There are interesting electrical faults which will kill redundant UPSes and redundant power supplies. However, I don't know if Sprint uses redudant power supplies, or had a failure affecting multiple power supplies on the STP. They use Compaq/Tandem NonStop hardware for their SCPs. After previous power problems at Sprint COs (i.e. Kansas City) which affected my service, I've asked my Sprint sales person what happened. He was never able to get anyone to call me back with an answer.
For the internet, I see an amazing number of systems with no redundancy whatsoever. Of course, the first hardware failure usually corrects the problem, at the cost of substantial down-time. But many second-tier ISPs and dot-coms are still operating on brand-new equipment that hasn't started hitting its MTBF specs yet and they don't even have a clue on their MTTR ratings. In the next few years, I expect to see a lot more failures, as the equipment starts to age.

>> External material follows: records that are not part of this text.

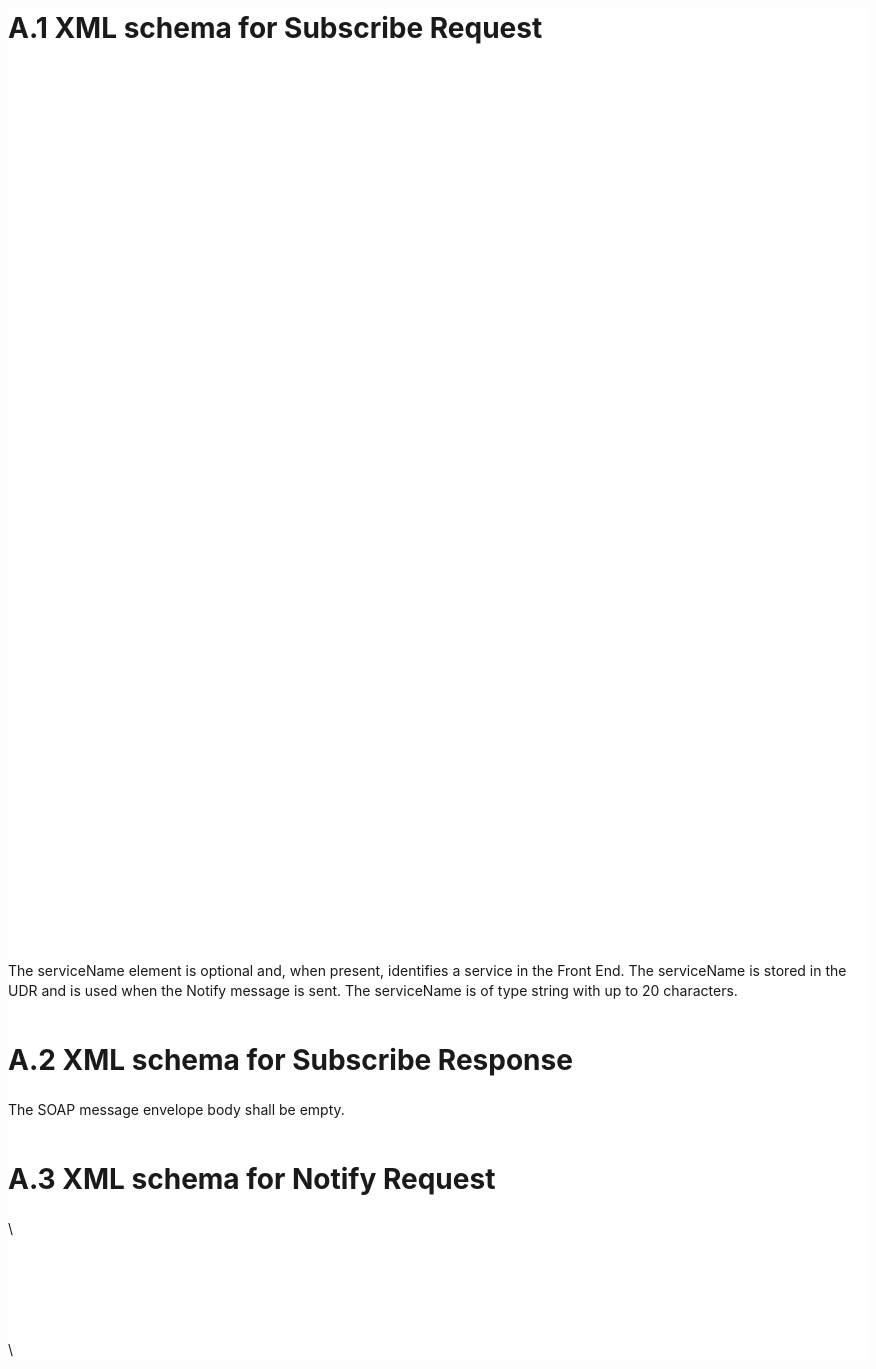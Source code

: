 # A.1 XML schema for Subscribe Request
\
\
\
\
\
\
\
\
\
\
\
\
\
\
\
\
\
\
\
\
\
\
\
\
\
\
\
\
\
\
\
\
\
\
\
\
\
\
\
\
\
\
\
\
The serviceName element is optional and, when present, identifies a service in
the Front End. The serviceName is stored in the UDR and is used when the
Notify message is sent. The serviceName is of type string with up to 20
characters.
# A.2 XML schema for Subscribe Response
The SOAP message envelope body shall be empty.
# A.3 XML schema for Notify Request
\\ \
\
\
\
\
\
\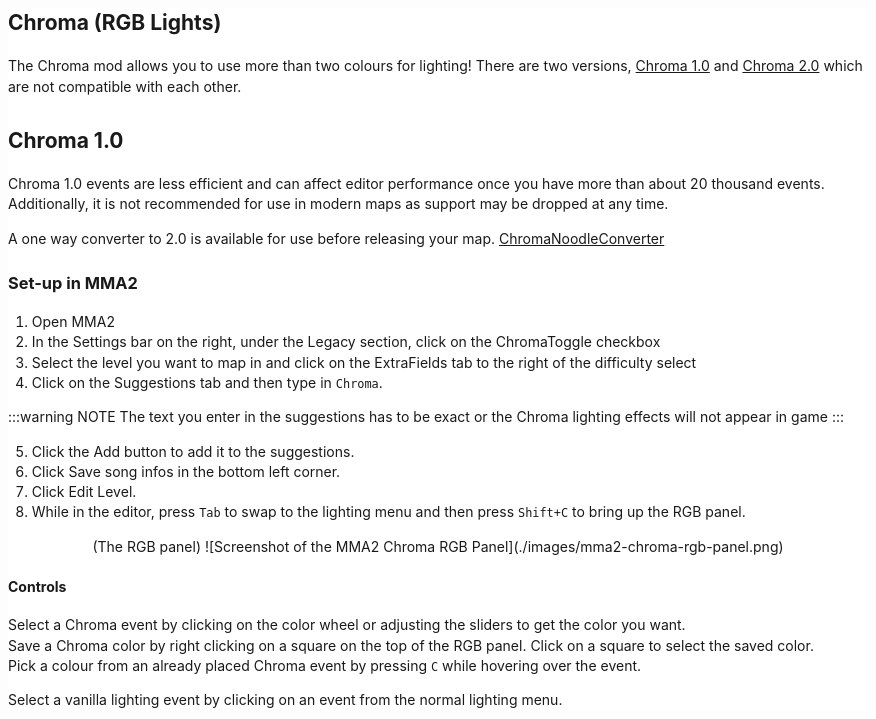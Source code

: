 ## Chroma (RGB Lights)
The Chroma mod allows you to use more than two colours for lighting! There are two versions, [Chroma 1.0](#chroma-1-0) and [Chroma 2.0](#chroma-2-0) which are not compatible with each other.

## Chroma 1.0 
Chroma 1.0 events are less efficient and can affect editor performance once you have more than about 20 thousand events. Additionally, it is not recommended for use in modern maps as support may be dropped at any time. 

A one way converter to 2.0 is available for use before releasing your map. [ChromaNoodleConverter](https://github.com/CyanSnow/ChromaNoodleConverter/releases/latest)

### Set-up in MMA2
1. Open MMA2
2. In the Settings bar on the right, under the Legacy section, click on the ChromaToggle checkbox
3. Select the level you want to map in and click on the ExtraFields tab to the right of the difficulty select
4. Click on the Suggestions tab and then type in `Chroma`.  

:::warning NOTE
The text you enter in the suggestions has to be exact or the Chroma lighting effects will not appear in game
:::

5. Click the Add button to add it to the suggestions.
6. Click Save song infos in the bottom left corner.
7. Click Edit Level.
8. While in the editor, press `Tab` to swap to the lighting menu and then press `Shift+C` to bring up the RGB panel.
<p align="center"> 
(The RGB panel)  
![Screenshot of the MMA2 Chroma RGB Panel](./images/mma2-chroma-rgb-panel.png)
</p>

#### Controls
Select a Chroma event by clicking on the color wheel or adjusting the sliders to get the color you want.  
Save a Chroma color by right clicking on a square on the top of the RGB panel. Click on a square to select the saved color.  
Pick a colour from an already placed Chroma event by pressing `C` while hovering over the event.

Select a vanilla lighting event by clicking on an event from the normal lighting menu.
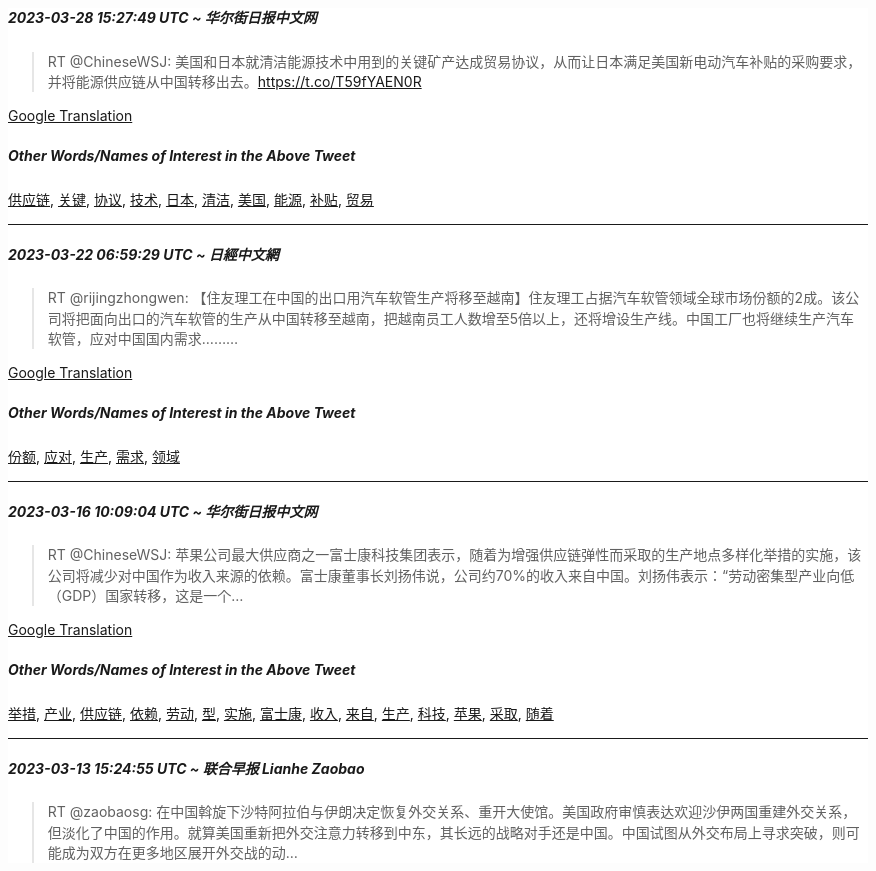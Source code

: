 ##### 2023-03-28 15:27:49 UTC ~ 华尔街日报中文网
> RT @ChineseWSJ: 美国和日本就清洁能源技术中用到的关键矿产达成贸易协议，从而让日本满足美国新电动汽车补贴的采购要求，并将能源供应链从中国转移出去。https://t.co/T59fYAEN0R

[Google Translation](https://translate.google.com/?hi=en&tab=TT&sl=zh-CN&tl=en&op=translate&text=RT+%40ChineseWSJ%3A+%E7%BE%8E%E5%9B%BD%E5%92%8C%E6%97%A5%E6%9C%AC%E5%B0%B1%E6%B8%85%E6%B4%81%E8%83%BD%E6%BA%90%E6%8A%80%E6%9C%AF%E4%B8%AD%E7%94%A8%E5%88%B0%E7%9A%84%E5%85%B3%E9%94%AE%E7%9F%BF%E4%BA%A7%E8%BE%BE%E6%88%90%E8%B4%B8%E6%98%93%E5%8D%8F%E8%AE%AE%EF%BC%8C%E4%BB%8E%E8%80%8C%E8%AE%A9%E6%97%A5%E6%9C%AC%E6%BB%A1%E8%B6%B3%E7%BE%8E%E5%9B%BD%E6%96%B0%E7%94%B5%E5%8A%A8%E6%B1%BD%E8%BD%A6%E8%A1%A5%E8%B4%B4%E7%9A%84%E9%87%87%E8%B4%AD%E8%A6%81%E6%B1%82%EF%BC%8C%E5%B9%B6%E5%B0%86%E8%83%BD%E6%BA%90%E4%BE%9B%E5%BA%94%E9%93%BE%E4%BB%8E%E4%B8%AD%E5%9B%BD%E8%BD%AC%E7%A7%BB%E5%87%BA%E5%8E%BB%E3%80%82https%3A%2F%2Ft.co%2FT59fYAEN0R)
##### Other Words/Names of Interest in the Above Tweet
[供应链](供应链.md), [关键](关键.md), [协议](协议.md), [技术](技术.md), [日本](日本.md), [清洁](清洁.md), [美国](美国.md), [能源](能源.md), [补贴](补贴.md), [贸易](贸易.md)
___
##### 2023-03-22 06:59:29 UTC ~ 日經中文網
> RT @rijingzhongwen: 【住友理工在中国的出口用汽车软管生产将移至越南】住友理工占据汽车软管领域全球市场份额的2成。该公司将把面向出口的汽车软管的生产从中国转移至越南，把越南员工人数增至5倍以上，还将增设生产线。中国工厂也将继续生产汽车软管，应对中国国内需求………

[Google Translation](https://translate.google.com/?hi=en&tab=TT&sl=zh-CN&tl=en&op=translate&text=RT+%40rijingzhongwen%3A+%E3%80%90%E4%BD%8F%E5%8F%8B%E7%90%86%E5%B7%A5%E5%9C%A8%E4%B8%AD%E5%9B%BD%E7%9A%84%E5%87%BA%E5%8F%A3%E7%94%A8%E6%B1%BD%E8%BD%A6%E8%BD%AF%E7%AE%A1%E7%94%9F%E4%BA%A7%E5%B0%86%E7%A7%BB%E8%87%B3%E8%B6%8A%E5%8D%97%E3%80%91%E4%BD%8F%E5%8F%8B%E7%90%86%E5%B7%A5%E5%8D%A0%E6%8D%AE%E6%B1%BD%E8%BD%A6%E8%BD%AF%E7%AE%A1%E9%A2%86%E5%9F%9F%E5%85%A8%E7%90%83%E5%B8%82%E5%9C%BA%E4%BB%BD%E9%A2%9D%E7%9A%842%E6%88%90%E3%80%82%E8%AF%A5%E5%85%AC%E5%8F%B8%E5%B0%86%E6%8A%8A%E9%9D%A2%E5%90%91%E5%87%BA%E5%8F%A3%E7%9A%84%E6%B1%BD%E8%BD%A6%E8%BD%AF%E7%AE%A1%E7%9A%84%E7%94%9F%E4%BA%A7%E4%BB%8E%E4%B8%AD%E5%9B%BD%E8%BD%AC%E7%A7%BB%E8%87%B3%E8%B6%8A%E5%8D%97%EF%BC%8C%E6%8A%8A%E8%B6%8A%E5%8D%97%E5%91%98%E5%B7%A5%E4%BA%BA%E6%95%B0%E5%A2%9E%E8%87%B35%E5%80%8D%E4%BB%A5%E4%B8%8A%EF%BC%8C%E8%BF%98%E5%B0%86%E5%A2%9E%E8%AE%BE%E7%94%9F%E4%BA%A7%E7%BA%BF%E3%80%82%E4%B8%AD%E5%9B%BD%E5%B7%A5%E5%8E%82%E4%B9%9F%E5%B0%86%E7%BB%A7%E7%BB%AD%E7%94%9F%E4%BA%A7%E6%B1%BD%E8%BD%A6%E8%BD%AF%E7%AE%A1%EF%BC%8C%E5%BA%94%E5%AF%B9%E4%B8%AD%E5%9B%BD%E5%9B%BD%E5%86%85%E9%9C%80%E6%B1%82%E2%80%A6%E2%80%A6%E2%80%A6)
##### Other Words/Names of Interest in the Above Tweet
[份额](份额.md), [应对](应对.md), [生产](生产.md), [需求](需求.md), [领域](领域.md)
___
##### 2023-03-16 10:09:04 UTC ~ 华尔街日报中文网
> RT @ChineseWSJ: 苹果公司最大供应商之一富士康科技集团表示，随着为增强供应链弹性而采取的生产地点多样化举措的实施，该公司将减少对中国作为收入来源的依赖。富士康董事长刘扬伟说，公司约70%的收入来自中国。刘扬伟表示：“劳动密集型产业向低（GDP）国家转移，这是一个…

[Google Translation](https://translate.google.com/?hi=en&tab=TT&sl=zh-CN&tl=en&op=translate&text=RT+%40ChineseWSJ%3A+%E8%8B%B9%E6%9E%9C%E5%85%AC%E5%8F%B8%E6%9C%80%E5%A4%A7%E4%BE%9B%E5%BA%94%E5%95%86%E4%B9%8B%E4%B8%80%E5%AF%8C%E5%A3%AB%E5%BA%B7%E7%A7%91%E6%8A%80%E9%9B%86%E5%9B%A2%E8%A1%A8%E7%A4%BA%EF%BC%8C%E9%9A%8F%E7%9D%80%E4%B8%BA%E5%A2%9E%E5%BC%BA%E4%BE%9B%E5%BA%94%E9%93%BE%E5%BC%B9%E6%80%A7%E8%80%8C%E9%87%87%E5%8F%96%E7%9A%84%E7%94%9F%E4%BA%A7%E5%9C%B0%E7%82%B9%E5%A4%9A%E6%A0%B7%E5%8C%96%E4%B8%BE%E6%8E%AA%E7%9A%84%E5%AE%9E%E6%96%BD%EF%BC%8C%E8%AF%A5%E5%85%AC%E5%8F%B8%E5%B0%86%E5%87%8F%E5%B0%91%E5%AF%B9%E4%B8%AD%E5%9B%BD%E4%BD%9C%E4%B8%BA%E6%94%B6%E5%85%A5%E6%9D%A5%E6%BA%90%E7%9A%84%E4%BE%9D%E8%B5%96%E3%80%82%E5%AF%8C%E5%A3%AB%E5%BA%B7%E8%91%A3%E4%BA%8B%E9%95%BF%E5%88%98%E6%89%AC%E4%BC%9F%E8%AF%B4%EF%BC%8C%E5%85%AC%E5%8F%B8%E7%BA%A670%25%E7%9A%84%E6%94%B6%E5%85%A5%E6%9D%A5%E8%87%AA%E4%B8%AD%E5%9B%BD%E3%80%82%E5%88%98%E6%89%AC%E4%BC%9F%E8%A1%A8%E7%A4%BA%EF%BC%9A%E2%80%9C%E5%8A%B3%E5%8A%A8%E5%AF%86%E9%9B%86%E5%9E%8B%E4%BA%A7%E4%B8%9A%E5%90%91%E4%BD%8E%EF%BC%88GDP%EF%BC%89%E5%9B%BD%E5%AE%B6%E8%BD%AC%E7%A7%BB%EF%BC%8C%E8%BF%99%E6%98%AF%E4%B8%80%E4%B8%AA%E2%80%A6)
##### Other Words/Names of Interest in the Above Tweet
[举措](举措.md), [产业](产业.md), [供应链](供应链.md), [依赖](依赖.md), [劳动](劳动.md), [型](型.md), [实施](实施.md), [富士康](富士康.md), [收入](收入.md), [来自](来自.md), [生产](生产.md), [科技](科技.md), [苹果](苹果.md), [采取](采取.md), [随着](随着.md)
___
##### 2023-03-13 15:24:55 UTC ~ 联合早报 Lianhe Zaobao
> RT @zaobaosg: 在中国斡旋下沙特阿拉伯与伊朗决定恢复外交关系、重开大使馆。美国政府审慎表达欢迎沙伊两国重建外交关系，但淡化了中国的作用。就算美国重新把外交注意力转移到中东，其长远的战略对手还是中国。中国试图从外交布局上寻求突破，则可能成为双方在更多地区展开外交战的动…
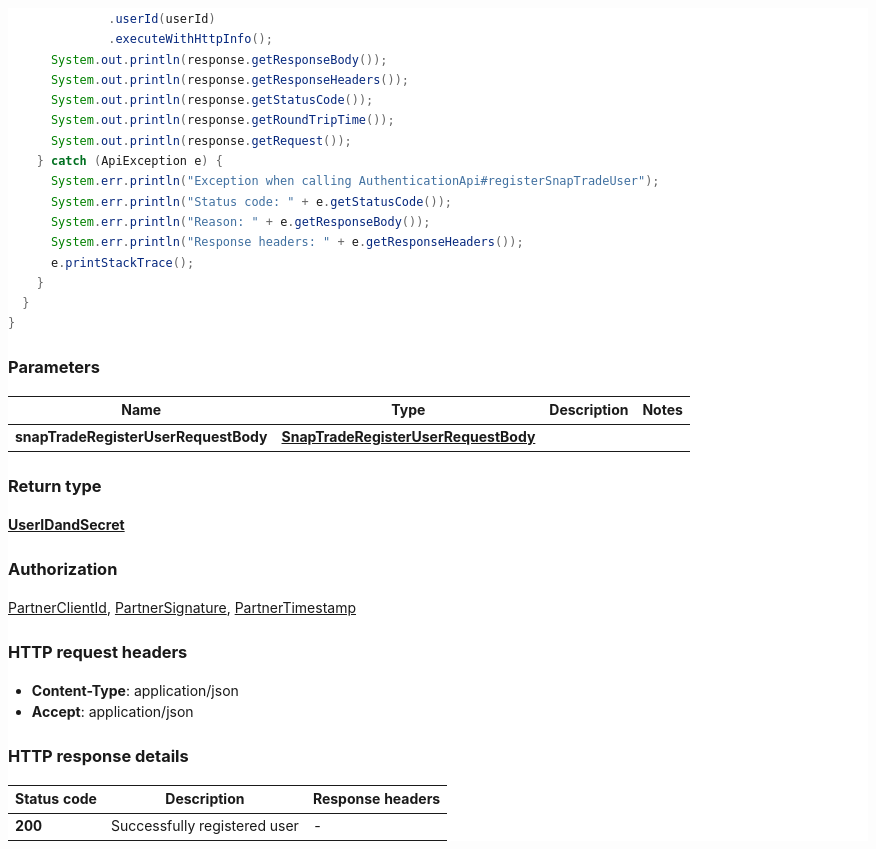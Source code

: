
 ```java
              .userId(userId)
              .executeWithHttpInfo();
      System.out.println(response.getResponseBody());
      System.out.println(response.getResponseHeaders());
      System.out.println(response.getStatusCode());
      System.out.println(response.getRoundTripTime());
      System.out.println(response.getRequest());
    } catch (ApiException e) {
      System.err.println("Exception when calling AuthenticationApi#registerSnapTradeUser");
      System.err.println("Status code: " + e.getStatusCode());
      System.err.println("Reason: " + e.getResponseBody());
      System.err.println("Response headers: " + e.getResponseHeaders());
      e.printStackTrace();
    }
  }
}

```

### Parameters

| Name | Type | Description  | Notes |
|------------- | ------------- | ------------- | -------------|
| **snapTradeRegisterUserRequestBody** | [**SnapTradeRegisterUserRequestBody**](SnapTradeRegisterUserRequestBody.md)|  | |

### Return type

[**UserIDandSecret**](UserIDandSecret.md)

### Authorization

[PartnerClientId](../README.md#PartnerClientId), [PartnerSignature](../README.md#PartnerSignature), [PartnerTimestamp](../README.md#PartnerTimestamp)

### HTTP request headers

 - **Content-Type**: application/json
 - **Accept**: application/json

### HTTP response details
| Status code | Description | Response headers |
|-------------|-------------|------------------|
| **200** | Successfully registered user |  -  |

I'm not sure that is true. Brand new electronic equipment tends to have a period of infant mortality. If it survives, it tends to be reliable for a fairly long period of time. I had customers still using Proteon routers 10 years after Proteon discontinued the model. However scaling requires most dot-coms to replace/upgrade their equipment every few months, so they are always dealing with infant mortality. But back to my question. What is the real requirement? Amazon.COM had system problems on Friday, and their site was unusuable for 30 minutes, definitely not 99.999%. But what did that really mean? The FAA loses its radar for several hours in various parts of the country. What did that really mean? Essentially every system given as an example of "high- availability, high-reliability" I've looked at, doesn't hold up under close examination. Is 99.999% just F.U.D. created by consultants? Instead of pretending we can build systems which will never fail, should we work on a realistic understanding of what can be delivered?